Working to an outcomes-based prime provider contract, Circle MSK in Bedfordshire, UK actively horizon-scanned for new technologies that could improve the experience and outcomes of patients with musculoskeletal problems. Medtech companies able to demonstrate the value of their solution were adopted straight into the clinical pathway. Circle MSK then worked with these companies to develop the evidence base and better define their solution’s value, ultimately incorporating some technologies and letting others go. As a result, adoption of effective innovation happened much quicker and at greater scale than would have happened in a traditional NHS environment.

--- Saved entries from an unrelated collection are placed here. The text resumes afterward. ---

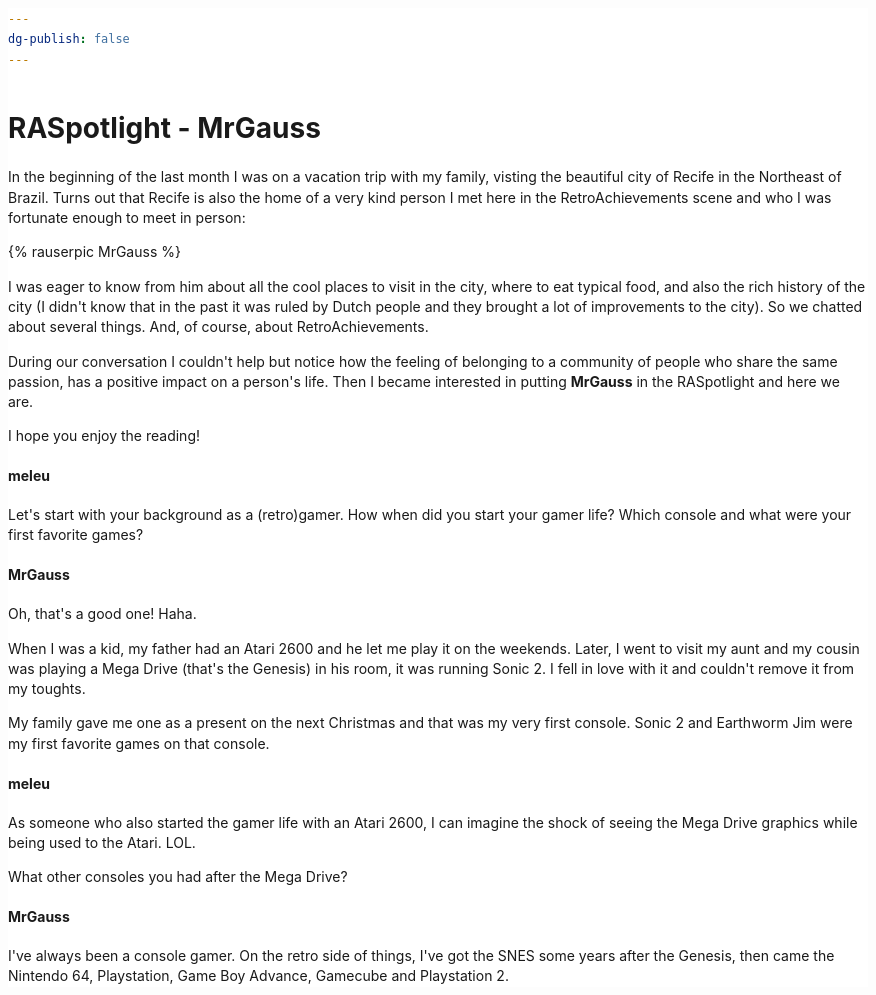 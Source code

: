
 ```yaml
---
dg-publish: false
---
```


# RASpotlight - MrGauss

In the beginning of the last month I was on a vacation trip with my family, visting the beautiful city of Recife in the Northeast of Brazil. Turns out that Recife is also the home of a very kind person I met here in the RetroAchievements scene and who I was fortunate enough to meet in person:

<div class="bingo-winner">
  {% rauserpic MrGauss %}
</div>

I was eager to know from him about all the cool places to visit in the city, where to eat typical food, and also the rich history of the city (I didn't know that in the past it was ruled by Dutch people and they brought a lot of improvements to the city). So we chatted about several things. And, of course, about RetroAchievements.

During our conversation I couldn't help but notice how the feeling of belonging to a community of people who share the same passion, has a positive impact on a person's life. Then I became interested in putting **MrGauss** in the RASpotlight and here we are.

I hope you enjoy the reading!


#### meleu

Let's start with your background as a (retro)gamer. How when did you start your gamer life? Which console and what were your first favorite games?

#### MrGauss

Oh, that's a good one! Haha.

When I was a kid, my father had an Atari 2600 and he let me play it on the weekends. Later, I went to visit my aunt and my cousin was playing a Mega Drive (that's the Genesis) in his room, it was running Sonic 2. I fell in love with it and couldn't remove it from my toughts.

My family gave me one as a present on the next Christmas and that was my very first console. Sonic 2 and Earthworm Jim were my first favorite games on that console.


#### meleu

As someone who also started the gamer life with an Atari 2600, I can imagine the shock of seeing the Mega Drive graphics while being used to the Atari. LOL.

What other consoles you had after the Mega Drive?

#### MrGauss

I've always been a console gamer. On the retro side of things, I've got the SNES some years after the Genesis, then came the Nintendo 64, Playstation, Game Boy Advance, Gamecube and Playstation 2.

So how can medtech companies reorient themselves to offer outcomes-based solutions to support their clients to deliver VBC? Based on our experience, we‘ve identified five core steps:
- Know your markets: identify which clinical segments would be most accessible for an outcomes-based proposition, their strategic ‘fit’ with your solution and who the key people are in those markets. Be aware that, as in the Circle MSK example above, new players are emerging all the time.

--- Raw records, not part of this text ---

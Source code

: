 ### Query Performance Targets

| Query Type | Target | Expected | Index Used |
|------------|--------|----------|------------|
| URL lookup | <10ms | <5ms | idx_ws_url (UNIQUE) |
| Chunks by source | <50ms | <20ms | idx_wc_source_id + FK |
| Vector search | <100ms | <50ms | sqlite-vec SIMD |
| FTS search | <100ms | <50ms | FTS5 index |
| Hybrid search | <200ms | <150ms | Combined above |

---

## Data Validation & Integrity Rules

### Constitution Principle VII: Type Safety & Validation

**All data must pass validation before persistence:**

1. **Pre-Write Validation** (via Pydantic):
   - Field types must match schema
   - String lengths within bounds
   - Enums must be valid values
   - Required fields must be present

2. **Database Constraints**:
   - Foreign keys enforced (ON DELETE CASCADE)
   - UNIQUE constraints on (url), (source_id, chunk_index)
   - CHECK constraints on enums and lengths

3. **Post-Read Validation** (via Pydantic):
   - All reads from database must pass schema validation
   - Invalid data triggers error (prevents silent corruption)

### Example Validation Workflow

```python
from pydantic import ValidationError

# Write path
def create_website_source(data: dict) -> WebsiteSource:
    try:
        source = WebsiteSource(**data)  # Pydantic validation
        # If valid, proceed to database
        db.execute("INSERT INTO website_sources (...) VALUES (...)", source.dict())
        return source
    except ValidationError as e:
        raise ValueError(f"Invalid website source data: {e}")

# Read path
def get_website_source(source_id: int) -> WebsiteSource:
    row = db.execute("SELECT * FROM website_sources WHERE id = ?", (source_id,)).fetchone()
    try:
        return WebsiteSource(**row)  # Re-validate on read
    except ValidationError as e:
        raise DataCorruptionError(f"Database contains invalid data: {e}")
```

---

- Understand your potential customers, what their value chain is, and where the key pressure points and opportunities are. In our experience, this is best achieved through segmenting customers by their desired outcomes, then undertaking customer journey mapping, looking at the way care is delivered from the perspectives of the patient, the clinician and the payer.

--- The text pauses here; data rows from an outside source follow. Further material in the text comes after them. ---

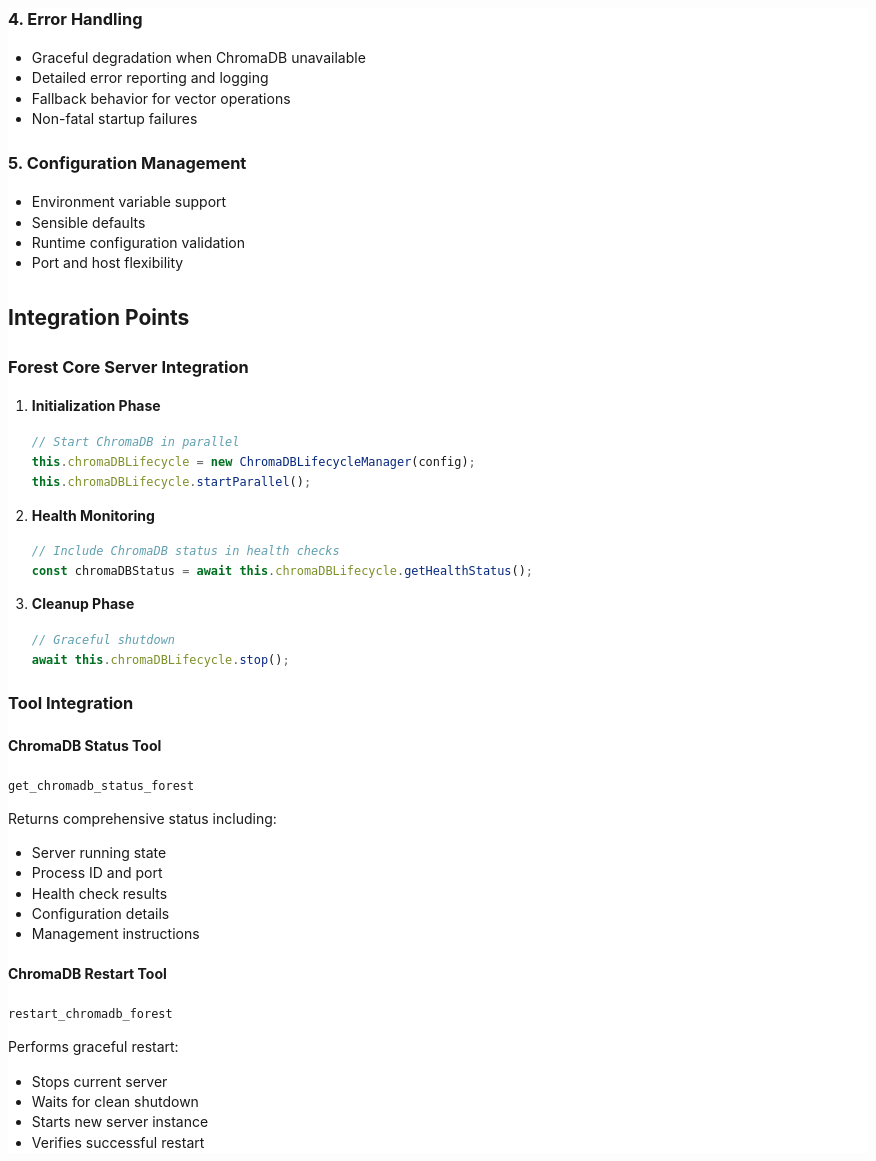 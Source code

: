 ### 4. Error Handling
- Graceful degradation when ChromaDB unavailable
- Detailed error reporting and logging
- Fallback behavior for vector operations
- Non-fatal startup failures

### 5. Configuration Management
- Environment variable support
- Sensible defaults
- Runtime configuration validation
- Port and host flexibility

## Integration Points

### Forest Core Server Integration

1. **Initialization Phase**
   ```javascript
   // Start ChromaDB in parallel
   this.chromaDBLifecycle = new ChromaDBLifecycleManager(config);
   this.chromaDBLifecycle.startParallel();
   ```

2. **Health Monitoring**
   ```javascript
   // Include ChromaDB status in health checks
   const chromaDBStatus = await this.chromaDBLifecycle.getHealthStatus();
   ```

3. **Cleanup Phase**
   ```javascript
   // Graceful shutdown
   await this.chromaDBLifecycle.stop();
   ```

### Tool Integration

#### ChromaDB Status Tool
```bash
get_chromadb_status_forest
```
Returns comprehensive status including:
- Server running state
- Process ID and port
- Health check results
- Configuration details
- Management instructions

#### ChromaDB Restart Tool
```bash
restart_chromadb_forest
```
Performs graceful restart:
- Stops current server
- Waits for clean shutdown
- Starts new server instance
- Verifies successful restart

- Articulate the value you can offer and test its attractiveness to customers.This will be most powerful when expressed using language that resonates with your customer based on insight into their needs and wants. The attractiveness of any offer should consider how end-to-end business technology solutions can be deployed to create useful intelligence for your customer.
- Consider the most effective commercial model. Innovation can extend beyond products and service solutions into contracting mechanisms to drive value. There are a variety of value-based pricing techniques, including straightforward price discounting, managing predictable budgets, price capitation and various risk-share financing arrangements. The concepts are simple but contracting and execution can be complex. The devil is in the detail and making this a win-win for all parties is likely to require additional commercial capabilities.
- Work out the skills you need, those you have and those you must acquire to develop and provide your solutions, particularly given the data analytics needed to provide evidence to support your value claims and customer insight generation. Think about potential partnerships that can increase the attractiveness of your solution to customers and accelerate time to market.
Following these five steps means that medtech firms can engage in the provision of value-based care and ensures desired patient outcomes are achieved.